Pope Recalls Holocaust Victims at Jerusalem Memorial
Tuesday, May 12, 2009
JERUSALEM, May 11 -- Pope Benedict XVI made a solemn visit to the Yad Vashem Holocaust memorial on Monday, saying that the memory of those massacred during World War II serves as "a cry raised against every act of injustice and violence."
"They lost their lives, but they will never lose their names. These are indelibly etched in the hearts of their loved ones, their surviving fellow prisoners and all those determined never to allow such an atrocity to disgrace mankind again," Benedict said.
The pope's visit to Yad Vashem is one of the symbolic highlights of his eight-day trip to Jordan and Israel. As a young man in Bavaria during World War II, Benedict served in a Nazi youth group and later the German army -- virtually unavoidable given the situation in Germany at the time, but part of a biography that makes him a rarity at one of the Jewish state's central institutions.
He pledged that the Catholic Church is "committed to praying and working tirelessly to ensure that hatred will never reign in the hearts of men again."
Benedict spoke from the memorial's Hall of Remembrance, a stone room lit by a perpetual flame and inscribed with the names of the major camps where Jews and other minorities were put to death. It includes the entombed ashes of Holocaust victims.
Dressed in white robes, he laid a wreath of yellow and white flowers on the stone slab covering the ashes, paused briefly with hands clasped, and bowed. During a ceremony that included the writings of a Jewish poet killed while fighting in the war, the pope also met briefly with six Holocaust survivors.
Call for a Palestinian State
The visit came on a day when Benedict urged Israel and the Palestinians to settle their differences "so that people can live in security in a homeland of their own, with internationally recognized borders." Israeli Prime Minister Binyamin Netanyahu, who was in attendance when the pope made his remarks, has expressed skepticism over the idea of establishing a Palestinian state, as called for by the United States.

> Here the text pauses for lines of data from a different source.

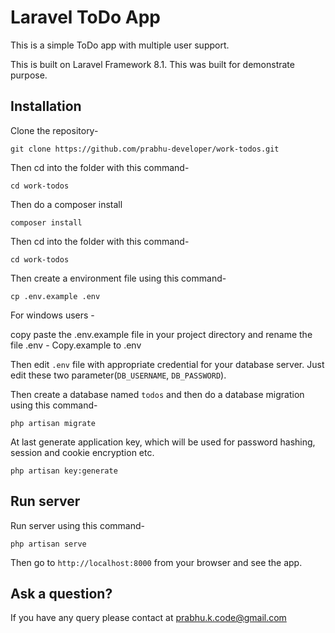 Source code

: # Laravel ToDo App

This is a simple ToDo app with multiple user support.

This is built on Laravel Framework 8.1. This was built for demonstrate purpose.

## Installation

Clone the repository-
```
git clone https://github.com/prabhu-developer/work-todos.git
```

Then cd into the folder with this command-
```
cd work-todos
```

Then do a composer install
```
composer install
```

Then cd into the folder with this command-
```
cd work-todos
``` 

Then create a environment file using this command-
```
cp .env.example .env
```

For windows users -

copy paste the .env.example file in your project directory and rename the file .env - Copy.example  to  .env


Then edit `.env` file with appropriate credential for your database server. Just edit these two parameter(`DB_USERNAME`, `DB_PASSWORD`).

Then create a database named `todos` and then do a database migration using this command-
```
php artisan migrate
```


At last generate application key, which will be used for password hashing, session and cookie encryption etc.
```
php artisan key:generate

```
 

## Run server

Run server using this command-
```
php artisan serve
```

Then go to `http://localhost:8000` from your browser and see the app.

## Ask a question?

If you have any query please contact at prabhu.k.code@gmail.com
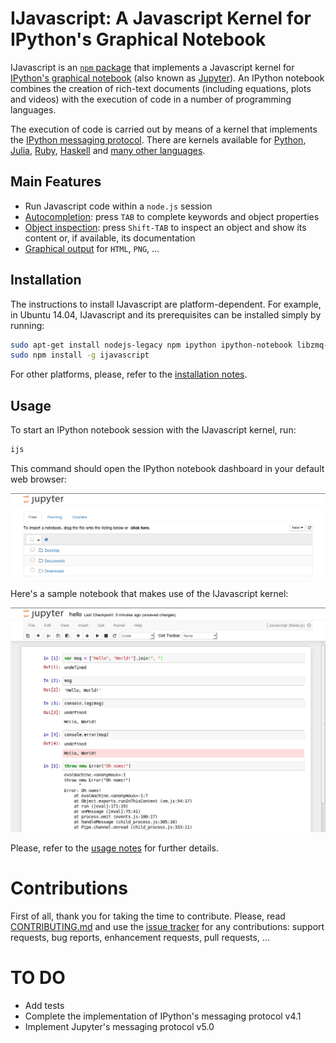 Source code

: # IJavascript: A Javascript Kernel for IPython's Graphical Notebook

IJavascript is an [`npm` package](https://www.npmjs.com/) that implements a
Javascript kernel for [IPython's graphical
notebook](http://ipython.org/notebook.html) (also known as
[Jupyter](http://jupyter.org/)). An IPython notebook combines the creation of
rich-text documents (including equations, plots and videos) with the execution
of code in a number of programming languages.

The execution of code is carried out by means of a kernel that implements the
[IPython messaging
protocol](http://ipython.org/ipython-doc/stable/development/messaging.html).
There are kernels available for [Python](http://ipython.org/notebook.html),
[Julia](https://github.com/JuliaLang/IJulia.jl),
[Ruby](https://github.com/minad/iruby),
[Haskell](https://github.com/gibiansky/IHaskell) and [many
other languages](https://github.com/ipython/ipython/wiki/IPython-kernels-for-other-languages).

## Main Features

- Run Javascript code within a `node.js` session
- [Autocompletion](doc/complete.md): press `TAB` to complete keywords and object
  properties
- [Object inspection](doc/inspect.md): press `Shift-TAB` to inspect an object
  and show its content or, if available, its documentation
- [Graphical output](doc/graphics.md) for `HTML`, `PNG`, ...

## Installation

The instructions to install IJavascript are platform-dependent. For example, in
Ubuntu 14.04, IJavascript and its prerequisites can be installed simply by
running:

```sh
sudo apt-get install nodejs-legacy npm ipython ipython-notebook libzmq-dev
sudo npm install -g ijavascript
```

For other platforms, please, refer to the [installation notes](doc/install.md).

## Usage

To start an IPython notebook session with the IJavascript kernel, run:

```sh
ijs
```

This command should open the IPython notebook dashboard in your default web
browser:

![Screenshot: IPython Notebook Dashboard](res/screenshot-dashboard-home.png)

Here's a sample notebook that makes use of the IJavascript kernel:

![Screenshot: Notebook Hello Sample](res/screenshot-notebook-hello.png)

Please, refer to the [usage notes](doc/usage.md) for further details.

# Contributions

First of all, thank you for taking the time to contribute. Please, read
[CONTRIBUTING.md](CONTRIBUTING.md) and use the
[issue tracker](https://github.com/n-riesco/ijavascript/issues) for any
contributions: support requests, bug reports, enhancement requests, pull
requests, ...

# TO DO

- Add tests
- Complete the implementation of IPython's messaging protocol v4.1
- Implement Jupyter's messaging protocol v5.0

Other high-profile Germans with similar wartime backgrounds have visited Yad Vashem, a sprawling complex on a Jerusalem hilltop that includes an extensive museum and research facility. In 1995, German Chancellor Helmut Kohl, who also was in a Nazi youth group, made an official visit during which he referred to the "deep shame" Germany felt over the organized extermination of millions.
But Benedict's arrival at the memorial tapped even deeper issues at the core of relations between Catholics and Jews.
Benedict's decision to lift the excommunication of a Holocaust-denying bishop, Richard Williamson, is one point of contention. He also reauthorized use of a Latin prayer that asked for Jews to be "delivered from their darkness" and accept the divinity of Jesus. While the language eventually was toned down, the prayer still hearkened back to age-old tensions between the two faiths.
Yad Vashem director Avner Shalev said he considered Benedict's remarks a "serious and important" acknowledgment of what the Holocaust represents, but said he also found the language "a bit restrained." He and other officials at the memorial said they were expecting a more personal expression of empathy, rather than the general remarks Benedict delivered. "Maybe our expectations were too high," Shalev said.
Benedict's comments at the memorial and at other points during his trip have emphasized the universality of faith. In Jordan he spoke of the "inseparable bond" between Judaism and Christianity.